# Generating Fake Data with Scikit-Learn

*Many* libraries including sklearn and pytorch allow you to import real world datasets to test.

However, sometimes it helps to generate data with specific properties you are interested in. For learning and reimmersion it can be beneficial to add random inputs to your data generation function, generate a new dataset and practice your skills on it.

## Contents

[Import](#import) <br>
[Boolean variables](#boolean-variables) <br>
[Categorical variables](#categorical-variables)

## To Do

- continious variables
    - Blobs
    - Different distributions
    - Integer
    - Float
- categorical variables
- Date variables
- Text variables
- Boolean variables

## Notes

I'll generate 3 situations:
1. a: Simply the data type
2. b: Data a little more realistic needing conversion
3. c: Messy data needing cleaning

## Resources
[Sklearn generate datasets](https://scikit-learn.org/stable/datasets/sample_generators.html)


## Import

In [17]:
import pandas as pd
import numpy as np

from sklearn import datasets

In [18]:
class CFG:
    n_rows=1000

## Boolean variables

Let's start with the simplest and create a boolean variable.

In [19]:
df_bool_a = pd.DataFrame(np.random.choice([True, False], 
                                          size=CFG.n_rows),
                         columns=['bool_simple'])
df_bool_a.head(3)

Unnamed: 0,bool_simple
0,False
1,True
2,True


To practice a real world situation, this might start with text which we will need to convert to boolean.

In [20]:
df_bool_b = pd.DataFrame(np.random.choice(['Inside', 'Outside'], 
                                          size=CFG.n_rows), 
                         columns=['bool_text'])
df_bool_b.head(3)

Unnamed: 0,bool_text
0,Inside
1,Outside
2,Outside


In an even more messy scenario, there might be typos or other renaming of the same value. 

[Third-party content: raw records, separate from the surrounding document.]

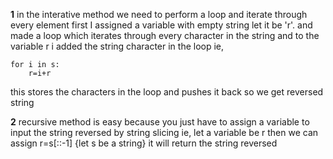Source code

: **1**
in the interative method we need to perform a loop and iterate through every element
first I assigned a variable with empty string let it be 'r'. and made a loop which iterates through every character in the string 
and to the variable r i added the string character in the loop 
ie,

    for i in s:
        r=i+r
this stores the characters in the loop and pushes it back so we get reversed string


**2**
recursive method is easy because you just have to assign a variable to input the string reversed by string slicing ie, let a variable be r then 
we can assign r=s[::-1]  {let s be a string} it will return the string reversed

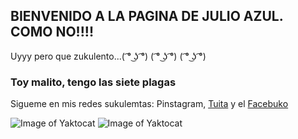 ## BIENVENIDO A LA PAGINA DE JULIO AZUL. COMO NO!!!!

Uyyy pero que zukulento...( ͡° ͜ʖ ͡°)   ( ͡° ͜ʖ ͡°)    ( ͡° ͜ʖ ͡°)

### Toy malito, tengo las siete plagas

Sigueme en mis redes sukulemtas: Pinstagram, [Tuita](https://twitter.com/DarkReitor) y el [Facebuko](https://www.facebook.com/darkreitor)

![Image of Yaktocat](https://raw.githubusercontent.com/DarkReitor/hello-word/master/dsc_1191_1.jpg)
![Image of Yaktocat](https://raw.githubusercontent.com/DarkReitor/hello-word/master/licht_542419.jpg)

Example: If an old dataset was combined with a new one and the values were renamed.

In [21]:
def typo(s: str) -> str:
    """
    Replaces a random character in the input string with a random lowercase letter.

    Args:
        s (str): The input string.

    Returns:
        str: The input string with a single character replaced by a random lowercase letter.
    """
    idx = np.random.randint(len(s))
    replacement_letter = chr(np.random.choice(range(97, 123)))
    return s[:idx] + replacement_letter + s[idx + 1:]

In [22]:
# same principle as b for starting point
df_bool_c = pd.DataFrame(np.random.choice(['Inside', 'Outside'], 
                                          size=CFG.n_rows), 
                         columns=['bool_typo'])

# set a random subset
mask_case = np.random.choice([True, False], size=CFG.n_rows, p=[0.1, 0.9])
mask_typo = np.random.choice([True, False], size=CFG.n_rows, p=[0.05, 0.95])

df_bool_c.loc[mask_case, 'bool_typo'] = (df_bool_c.loc[mask_case, 'bool_typo']
                                         .str
                                         .lower())

df_bool_c.loc[mask_typo, 'bool_typo'] = (df_bool_c.loc[mask_typo, 'bool_typo']
                                         .apply(typo))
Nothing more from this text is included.